§ **PROBLEM TO SOLVE**
The pictures do not belong in the copy. Restate all of the records word for word.
** Opening TASK DATA block **
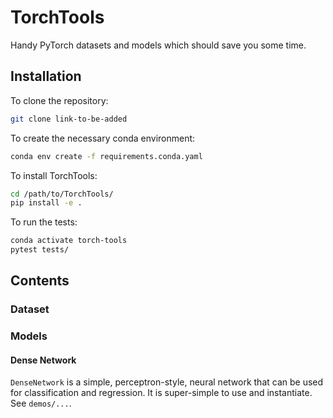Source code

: # TorchTools
Handy PyTorch  datasets and models which should save you some time.


## Installation
To clone the repository:
```bash
git clone link-to-be-added
```

To create the necessary conda environment:
```bash
conda env create -f requirements.conda.yaml
```

To install TorchTools:
```bash
cd /path/to/TorchTools/
pip install -e .
```

To run the tests:
```bash
conda activate torch-tools
pytest tests/
```

## Contents


### Dataset


### Models

#### Dense Network
`DenseNetwork` is a simple, perceptron-style, neural network that can be used
for classification and regression. It is super-simple to use and instantiate.
See `demos/...`.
** Closing TASK DATA block **
§ **THE ANSWER**
Source code

: # TorchTools
Handy PyTorch  datasets and models which should save you some time.


## Installation
To clone the repository:
```bash
git clone link-to-be-added
```

To create the necessary conda environment:
```bash
conda env create -f requirements.conda.yaml
```

To install TorchTools:
```bash
cd /path/to/TorchTools/
pip install -e .
```

To run the tests:
```bash
conda activate torch-tools
pytest tests/
```

## Contents


### Dataset


### Models

#### Dense Network
`DenseNetwork` is a simple, perceptron-style, neural network that can be used
for classification and regression. It is super-simple to use and instantiate.
See `demos/...`.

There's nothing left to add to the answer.